After the last two recessions, there was a long lag between recovery by business and substantial improvements in the labor market. It's happening again, notes Howard Rosen, an economist at the Peterson Institute for International Economics, a Washington think tank. This time it could be worse than either the 1990-91 or 2001 downturns.
Blame it on structural changes in the economy in the past 30 years, Mr. Rosen says. For example, with US corporations so globalized, they can easily hire workers abroad, wherever they want, not just in the US. Thus, that great American jobs machine has "run out of steam," Rosen says.
A related reason for today's 9.6 percent jobless rate is the greater tendency of corporations to lay off workers quickly when sales slow.
"Companies treat workers as commodities rather than as investments," complains Rosen. This reflects a gradual shift in management philosophy to the view that the only corporate stakeholders that really count are shareholders, not so much employees.
Just look at who's raking in the most pay. The liberal Institute for Policy Studies found that CEOs who run the 50 firms that laid off the most workers since the onset of the economic crisis also took home an average 42 percent more pay than their peers in the Standard & Poor's 500 firms.

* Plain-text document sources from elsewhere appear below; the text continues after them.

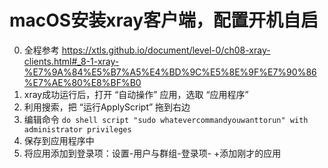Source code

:# macOS安装xray客户端，配置开机自启
   0. 全程参考 https://xtls.github.io/document/level-0/ch08-xray-clients.html#_8-1-xray-%E7%9A%84%E5%B7%A5%E4%BD%9C%E5%8E%9F%E7%90%86%E7%AE%80%E8%BF%B0
   1. xray成功运行后，打开 “自动操作” 应用，选取 “应用程序”
   2. 利用搜索，把 “运行ApplyScript” 拖到右边
   3. 编辑命令 `do shell script "sudo whatevercommandyouwanttorun" with administrator privileges`
   4. 保存到应用程序中
   5. 将应用添加到登录项：设置-用户与群组-登录项- +添加刚才的应用


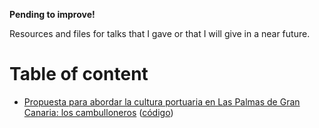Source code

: **Pending to improve!**

Resources and files for talks that I gave or that I will give in a near future.

# Table of content
- [Propuesta para abordar la cultura portuaria en Las Palmas de Gran Canaria: los cambulloneros](https://ivanhercaz.github.io/research/talks/2017-12-01%20cambulloneros%20congreso%20gobernanza/) ([código](https://github.com/ivanhercaz/research/tree/master/talks/2017-12-01%20cambulloneros%20congreso%20gobernanza))
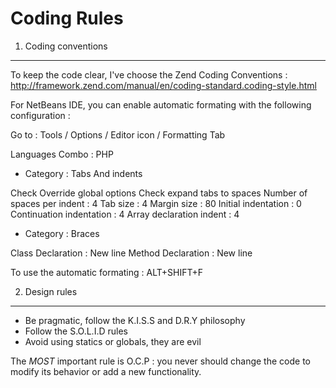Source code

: Coding Rules
============

1. Coding conventions
---------------------

To keep the code clear, I've choose the Zend Coding Conventions :
http://framework.zend.com/manual/en/coding-standard.coding-style.html

For NetBeans IDE, you can enable automatic formating with the following 
configuration :

Go to : Tools / Options / Editor icon / Formatting Tab

Languages Combo : PHP 

* Category : Tabs And indents

Check Override global options
Check expand tabs to spaces
Number of spaces per indent : 4
Tab size                    : 4
Margin size                 : 80
Initial indentation         : 0
Continuation indentation    : 4
Array declaration indent    : 4

* Category : Braces

Class Declaration           : New line
Method Declaration          : New line

To use the automatic formating : ALT+SHIFT+F

2. Design rules
---------------

- Be pragmatic, follow the K.I.S.S and D.R.Y philosophy
- Follow the S.O.L.I.D rules
- Avoid using statics or globals, they are evil

The *MOST* important rule is O.C.P : you never should change
the code to modify its behavior or add a new functionality.

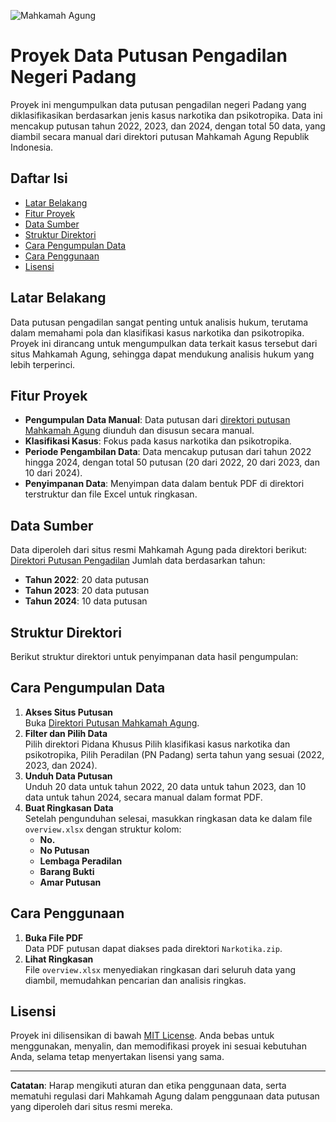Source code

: ![Mahkamah Agung](Logo/LogoDirektori)

# Proyek Data Putusan Pengadilan Negeri Padang

Proyek ini mengumpulkan data putusan pengadilan negeri Padang yang diklasifikasikan berdasarkan jenis kasus narkotika dan psikotropika. Data ini mencakup putusan tahun 2022, 2023, dan 2024, dengan total 50 data, yang diambil secara manual dari direktori putusan Mahkamah Agung Republik Indonesia.

## Daftar Isi
- [Latar Belakang](#latar-belakang)
- [Fitur Proyek](#fitur-proyek)
- [Data Sumber](#data-sumber)
- [Struktur Direktori](#struktur-direktori)
- [Cara Pengumpulan Data](#cara-pengumpulan-data)
- [Cara Penggunaan](#cara-penggunaan)
- [Lisensi](#lisensi)

## Latar Belakang
Data putusan pengadilan sangat penting untuk analisis hukum, terutama dalam memahami pola dan klasifikasi kasus narkotika dan psikotropika. Proyek ini dirancang untuk mengumpulkan data terkait kasus tersebut dari situs Mahkamah Agung, sehingga dapat mendukung analisis hukum yang lebih terperinci.

## Fitur Proyek
- **Pengumpulan Data Manual**: Data putusan dari [direktori putusan Mahkamah Agung](https://putusan3.mahkamahagung.go.id/direktori.html) diunduh dan disusun secara manual.
- **Klasifikasi Kasus**: Fokus pada kasus narkotika dan psikotropika.
- **Periode Pengambilan Data**: Data mencakup putusan dari tahun 2022 hingga 2024, dengan total 50 putusan (20 dari 2022, 20 dari 2023, dan 10 dari 2024).
- **Penyimpanan Data**: Menyimpan data dalam bentuk PDF di direktori terstruktur dan file Excel untuk ringkasan.

## Data Sumber
Data diperoleh dari situs resmi Mahkamah Agung pada direktori berikut:  
[Direktori Putusan Pengadilan](https://putusan3.mahkamahagung.go.id/direktori.html)
Jumlah data berdasarkan tahun:
- **Tahun 2022**: 20 data putusan
- **Tahun 2023**: 20 data putusan
- **Tahun 2024**: 10 data putusan

## Struktur Direktori
Berikut struktur direktori untuk penyimpanan data hasil pengumpulan:

## Cara Pengumpulan Data
1. **Akses Situs Putusan**  
   Buka [Direktori Putusan Mahkamah Agung](https://putusan3.mahkamahagung.go.id/direktori.html).
2. **Filter dan Pilih Data**  
   Pilih direktori Pidana Khusus Pilih klasifikasi kasus narkotika dan psikotropika, Pilih Peradilan (PN Padang) serta tahun yang sesuai (2022, 2023, dan 2024).
3. **Unduh Data Putusan**  
   Unduh 20 data untuk tahun 2022, 20 data untuk tahun 2023, dan 10 data untuk tahun 2024, secara manual dalam format PDF.
4. **Buat Ringkasan Data**  
   Setelah pengunduhan selesai, masukkan ringkasan data ke dalam file `overview.xlsx` dengan struktur kolom:
   - **No.**
   - **No Putusan**
   - **Lembaga Peradilan**
   - **Barang Bukti**
   - **Amar Putusan**

## Cara Penggunaan
1. **Buka File PDF**  
   Data PDF putusan dapat diakses pada direktori `Narkotika.zip`.
2. **Lihat Ringkasan**  
   File `overview.xlsx` menyediakan ringkasan dari seluruh data yang diambil, memudahkan pencarian dan analisis ringkas.

## Lisensi
Proyek ini dilisensikan di bawah [MIT License](LICENSE). Anda bebas untuk menggunakan, menyalin, dan memodifikasi proyek ini sesuai kebutuhan Anda, selama tetap menyertakan lisensi yang sama.

---

**Catatan**: Harap mengikuti aturan dan etika penggunaan data, serta mematuhi regulasi dari Mahkamah Agung dalam penggunaan data putusan yang diperoleh dari situs resmi mereka.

Rosen's proposed job remedy is that Washington should: (1) give incentives to business to spend more on new plant and equipment, (2) use federal money to encourage more research and development, and (3) do more to train the workforce for today's most promising job prospects. The Obama administration is proposing to allow small business to write off in taxes 100 percent of what it spends on new plants and equipment.